* _Action item_
Where does the word "mbox" occur in the data below? Copy each line that holds it.

* _Data for processing_
=== Section Start ===

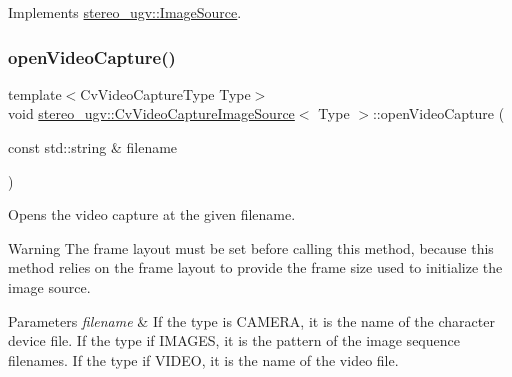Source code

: Implements \hyperlink{classstereo__ugv_1_1ImageSource_a30d9146abcdcef11f03685a9887b96d0}{stereo\+\_\+ugv\+::\+Image\+Source}.

\mbox{\label{classstereo__ugv_1_1CvVideoCaptureImageSource_a47e4a18163b03d4d716284292dbb1d24}} 
\subsubsection{\texorpdfstring{open\+Video\+Capture()}{openVideoCapture()}}
{\footnotesize\ttfamily template$<$Cv\+Video\+Capture\+Type Type$>$ \\
void \hyperlink{classstereo__ugv_1_1CvVideoCaptureImageSource}{stereo\+\_\+ugv\+::\+Cv\+Video\+Capture\+Image\+Source}$<$ Type $>$\+::open\+Video\+Capture (\begin{DoxyParamCaption}\item[{const std\+::string \&}]{filename }\end{DoxyParamCaption})\hspace{0.3cm}{\ttfamily [inline]}}



Opens the video capture at the given filename. 

\begin{DoxyWarning}{Warning}
The frame layout must be set before calling this method, because this method relies on the frame layout to provide the frame size used to initialize the image source. 
\end{DoxyWarning}

\begin{DoxyParams}{Parameters}
{\em filename} & If the type is C\+A\+M\+E\+RA, it is the name of the character device file. If the type if I\+M\+A\+G\+ES, it is the pattern of the image sequence filenames. If the type if V\+I\+D\+EO, it is the name of the video file. \\
\hline
\end{DoxyParams}
\mbox{\label{classstereo__ugv_1_1CvVideoCaptureImageSource_a6636c97811bb28d59453c3865b0bda69}}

=== Section End ===

* _Task response_
\mbox{\label{classstereo__ugv_1_1CvVideoCaptureImageSource_a47e4a18163b03d4d716284292dbb1d24}} 
\mbox{\label{classstereo__ugv_1_1CvVideoCaptureImageSource_a6636c97811bb28d59453c3865b0bda69}}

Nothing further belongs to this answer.